Word-for-word transcription: reproduce all of the data, but not the pictures.

::: Task data :::

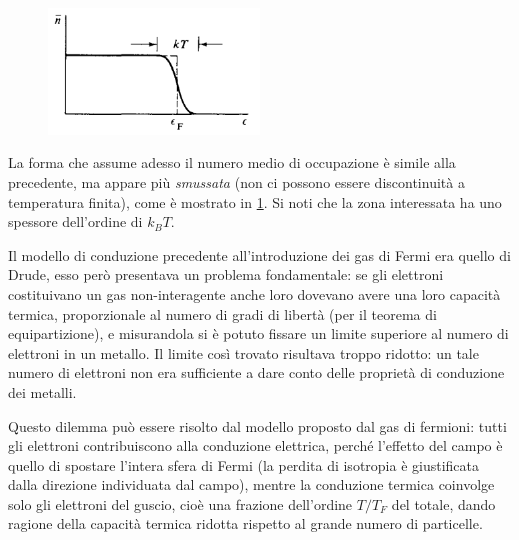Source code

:\begin{figure}[h!]
	\centering
	\includegraphics[width=0.5\textwidth]{Immagini/FStepT.png}
	\caption{}
	\label{fig:fstepT}
\end{figure}

La forma che assume adesso il numero medio di occupazione è simile alla precedente, ma appare più \textit{smussata} (non ci possono essere discontinuità a temperatura finita), come è mostrato in \cref{fig:fstepT}. 
Si noti che la zona interessata ha uno spessore dell'ordine di $k_B T$.
\newline

Il modello di conduzione precedente all'introduzione dei gas di Fermi era quello di Drude, esso però presentava un problema fondamentale: se gli elettroni costituivano un gas non-interagente anche loro dovevano avere una loro capacità termica, proporzionale al numero di gradi di libertà (per il teorema di equipartizione), e misurandola si è potuto fissare un limite superiore al numero di elettroni in un metallo. Il limite così trovato risultava troppo ridotto: un tale numero di elettroni non era sufficiente a dare conto delle proprietà di conduzione dei metalli.

Questo dilemma può essere risolto dal modello proposto dal gas di fermioni: tutti gli elettroni contribuiscono alla conduzione elettrica, perché l'effetto del campo è quello di spostare l'intera sfera di Fermi (la perdita di isotropia è giustificata dalla direzione individuata dal campo), mentre la conduzione termica coinvolge solo gli elettroni del guscio, cioè una frazione dell'ordine $T/T_F$ del totale, dando ragione della capacità termica ridotta rispetto al grande numero di particelle.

:::

● **Result of the exercise**
Source code

:\begin{figure}[h!]
	\centering
	\includegraphics[width=0.5\textwidth]{Immagini/FStepT.png}
	\caption{}
	\label{fig:fstepT}
\end{figure}

La forma che assume adesso il numero medio di occupazione è simile alla precedente, ma appare più \textit{smussata} (non ci possono essere discontinuità a temperatura finita), come è mostrato in \cref{fig:fstepT}. 
Si noti che la zona interessata ha uno spessore dell'ordine di $k_B T$.
\newline

Il modello di conduzione precedente all'introduzione dei gas di Fermi era quello di Drude, esso però presentava un problema fondamentale: se gli elettroni costituivano un gas non-interagente anche loro dovevano avere una loro capacità termica, proporzionale al numero di gradi di libertà (per il teorema di equipartizione), e misurandola si è potuto fissare un limite superiore al numero di elettroni in un metallo. Il limite così trovato risultava troppo ridotto: un tale numero di elettroni non era sufficiente a dare conto delle proprietà di conduzione dei metalli.

Questo dilemma può essere risolto dal modello proposto dal gas di fermioni: tutti gli elettroni contribuiscono alla conduzione elettrica, perché l'effetto del campo è quello di spostare l'intera sfera di Fermi (la perdita di isotropia è giustificata dalla direzione individuata dal campo), mentre la conduzione termica coinvolge solo gli elettroni del guscio, cioè una frazione dell'ordine $T/T_F$ del totale, dando ragione della capacità termica ridotta rispetto al grande numero di particelle.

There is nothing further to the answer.